## Update Stock Prices and run PnF calcs for each new trading day

In [2]:
# Import credentials

import json
f = open("/. .<your file path here> . . /credentials.json")
credentials = json.load(f)

file_path = credentials['file_path']
intrinio_key = credentials['intrinio_key']
aws_key = credentials['aws_access_key']
aws_secret_key = credentials['aws_secret_key']
rds_host = credentials['rds_host']
rds_user = credentials['rds_user']
rds_password = credentials['rds_password']
rds_database = credentials['rds_database']
rds_charset = credentials['rds_charset']


In [14]:
# Import Intrinio libraries

import time
import intrinio_sdk as intrinio
from intrinio_sdk.rest import ApiException

intrinio.ApiClient().configuration.api_key['api_key'] = intrinio_key

# Import the usual Python libraries

from tqdm.notebook import tqdm, trange  # to be used to track progress in loop iterations
import pandas as pd
import numpy as np
import datetime as datetime
from datetime import datetime, date, time, timedelta

# Import Prefect library

from prefect.triggers import all_successful, all_failed
from prefect import task, Flow
import pendulum
from prefect.schedules import IntervalSchedule
from prefect.schedules.clocks import IntervalClock

# Import the AWS libraries

import boto3
from boto3.s3.transfer import TransferConfig
from boto3.s3.transfer import S3Transfer
import io
import pyarrow as pa
import pyarrow.parquet as pq

# Import SQL libraries

import mysql.connector 
from mysql.connector import errorcode
from sqlalchemy import create_engine

# Declare the local File Path:

global my_path
my_path = file_path


In [4]:
# Fetch the last (max) date from the Point & Figure history table

@task
def get_max_pnf_date():

    from datetime import datetime, date, time, timedelta

    global lastPnFUpdate
    global td_days
    global todayDate

    mydb = mysql.connector.connect(
      host = rds_host,
      user = rds_user,
      password = rds_password,
      database = rds_database
    )

    mycursor = mydb.cursor()

    mycursor.execute("SELECT MAX(date) FROM base_pnf_data_historical")

    myResultDate = mycursor.fetchall()[0][0].date()

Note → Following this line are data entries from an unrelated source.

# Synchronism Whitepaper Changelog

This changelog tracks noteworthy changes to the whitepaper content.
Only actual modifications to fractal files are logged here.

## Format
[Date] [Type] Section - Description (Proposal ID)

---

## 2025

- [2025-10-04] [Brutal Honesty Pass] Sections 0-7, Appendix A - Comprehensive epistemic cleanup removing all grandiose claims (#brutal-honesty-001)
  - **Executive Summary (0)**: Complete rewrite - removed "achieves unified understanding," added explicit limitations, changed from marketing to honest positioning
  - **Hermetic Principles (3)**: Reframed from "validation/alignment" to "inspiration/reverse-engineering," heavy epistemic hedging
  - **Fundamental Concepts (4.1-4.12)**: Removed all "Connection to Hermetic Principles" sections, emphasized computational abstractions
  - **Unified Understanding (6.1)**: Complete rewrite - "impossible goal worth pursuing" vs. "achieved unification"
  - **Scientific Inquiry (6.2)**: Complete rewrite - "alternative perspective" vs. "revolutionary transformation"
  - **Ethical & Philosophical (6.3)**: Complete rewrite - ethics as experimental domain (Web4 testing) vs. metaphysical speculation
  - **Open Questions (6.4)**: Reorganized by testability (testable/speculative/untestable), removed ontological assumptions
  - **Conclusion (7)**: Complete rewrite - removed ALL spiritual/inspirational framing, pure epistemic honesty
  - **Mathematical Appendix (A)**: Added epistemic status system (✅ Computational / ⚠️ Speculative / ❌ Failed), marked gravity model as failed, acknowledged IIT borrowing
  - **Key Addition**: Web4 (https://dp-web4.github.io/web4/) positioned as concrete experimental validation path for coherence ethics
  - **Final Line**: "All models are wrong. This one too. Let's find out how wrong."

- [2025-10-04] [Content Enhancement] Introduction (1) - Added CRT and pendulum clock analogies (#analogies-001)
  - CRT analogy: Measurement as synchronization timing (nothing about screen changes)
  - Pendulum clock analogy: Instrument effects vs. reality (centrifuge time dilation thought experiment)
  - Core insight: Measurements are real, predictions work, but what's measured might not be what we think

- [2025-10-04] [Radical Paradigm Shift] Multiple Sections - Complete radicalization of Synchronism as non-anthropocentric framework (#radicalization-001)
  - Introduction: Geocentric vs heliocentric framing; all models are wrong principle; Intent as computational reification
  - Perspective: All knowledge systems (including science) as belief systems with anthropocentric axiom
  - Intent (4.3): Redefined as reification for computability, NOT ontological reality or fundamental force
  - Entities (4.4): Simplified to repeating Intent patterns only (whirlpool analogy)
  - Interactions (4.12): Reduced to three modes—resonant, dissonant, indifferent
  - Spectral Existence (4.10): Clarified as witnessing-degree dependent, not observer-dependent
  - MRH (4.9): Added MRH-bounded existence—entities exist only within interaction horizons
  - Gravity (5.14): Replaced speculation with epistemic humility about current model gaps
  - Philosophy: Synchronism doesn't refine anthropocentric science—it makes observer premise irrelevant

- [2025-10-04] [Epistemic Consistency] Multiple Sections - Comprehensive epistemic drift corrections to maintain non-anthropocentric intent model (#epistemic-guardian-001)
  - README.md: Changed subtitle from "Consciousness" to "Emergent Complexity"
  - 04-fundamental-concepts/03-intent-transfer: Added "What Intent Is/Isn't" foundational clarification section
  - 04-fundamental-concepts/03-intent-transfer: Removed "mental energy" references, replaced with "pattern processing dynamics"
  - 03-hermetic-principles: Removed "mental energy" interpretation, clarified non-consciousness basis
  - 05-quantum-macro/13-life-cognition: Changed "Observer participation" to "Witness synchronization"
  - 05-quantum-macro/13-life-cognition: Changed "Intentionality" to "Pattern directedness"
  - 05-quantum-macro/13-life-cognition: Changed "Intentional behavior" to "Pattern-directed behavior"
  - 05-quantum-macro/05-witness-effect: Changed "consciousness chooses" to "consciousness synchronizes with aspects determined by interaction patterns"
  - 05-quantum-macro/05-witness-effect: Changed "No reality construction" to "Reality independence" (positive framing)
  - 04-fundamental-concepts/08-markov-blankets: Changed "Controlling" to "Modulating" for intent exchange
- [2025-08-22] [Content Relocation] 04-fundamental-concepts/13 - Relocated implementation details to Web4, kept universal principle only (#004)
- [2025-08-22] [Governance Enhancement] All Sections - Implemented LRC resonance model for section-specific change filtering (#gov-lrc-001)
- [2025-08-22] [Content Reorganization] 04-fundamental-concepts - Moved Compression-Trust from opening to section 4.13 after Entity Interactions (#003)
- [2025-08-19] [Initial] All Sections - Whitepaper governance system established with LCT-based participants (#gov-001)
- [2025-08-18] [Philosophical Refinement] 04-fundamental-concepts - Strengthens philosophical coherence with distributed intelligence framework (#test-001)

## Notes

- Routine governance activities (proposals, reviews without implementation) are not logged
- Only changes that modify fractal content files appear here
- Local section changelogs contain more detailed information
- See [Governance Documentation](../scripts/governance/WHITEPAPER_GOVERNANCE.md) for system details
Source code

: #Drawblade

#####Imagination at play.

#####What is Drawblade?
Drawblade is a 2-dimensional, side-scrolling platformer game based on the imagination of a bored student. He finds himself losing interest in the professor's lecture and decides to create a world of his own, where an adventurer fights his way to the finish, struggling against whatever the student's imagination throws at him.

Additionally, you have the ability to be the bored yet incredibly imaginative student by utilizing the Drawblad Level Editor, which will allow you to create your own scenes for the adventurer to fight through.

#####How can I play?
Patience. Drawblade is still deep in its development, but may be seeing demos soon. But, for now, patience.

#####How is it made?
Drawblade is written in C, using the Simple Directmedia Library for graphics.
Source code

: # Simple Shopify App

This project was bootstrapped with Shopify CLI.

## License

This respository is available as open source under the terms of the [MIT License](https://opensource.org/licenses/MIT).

    todayDate = date.today()       # Save today's date
    lastPnFUpdate = myResultDate   # Save the last trading date from the historical data table
    td = todayDate - lastPnFUpdate # Calculate the number of days since the last trading date
    td_days = td.days              # Save the date difference calculation

    print("The last day that prices were updated was", lastPnFUpdate.strftime('%m/%d/%Y'))
    print("That date was", td_days, "days ago.")

    return lastPnFUpdate, td_days, todayDate


In [5]:
# Get new data from the Price History table for each ticker to append to the P&F history table.

@task
def get_price_data(todayDate, lastPnFUpdate):

    from datetime import datetime, date, time, timedelta

    bad_tickers = []
    
    global df_price_data
    global nextDateString
    global df_price_update_total
    global myResultData
    
    df_price_update_total = pd.DataFrame()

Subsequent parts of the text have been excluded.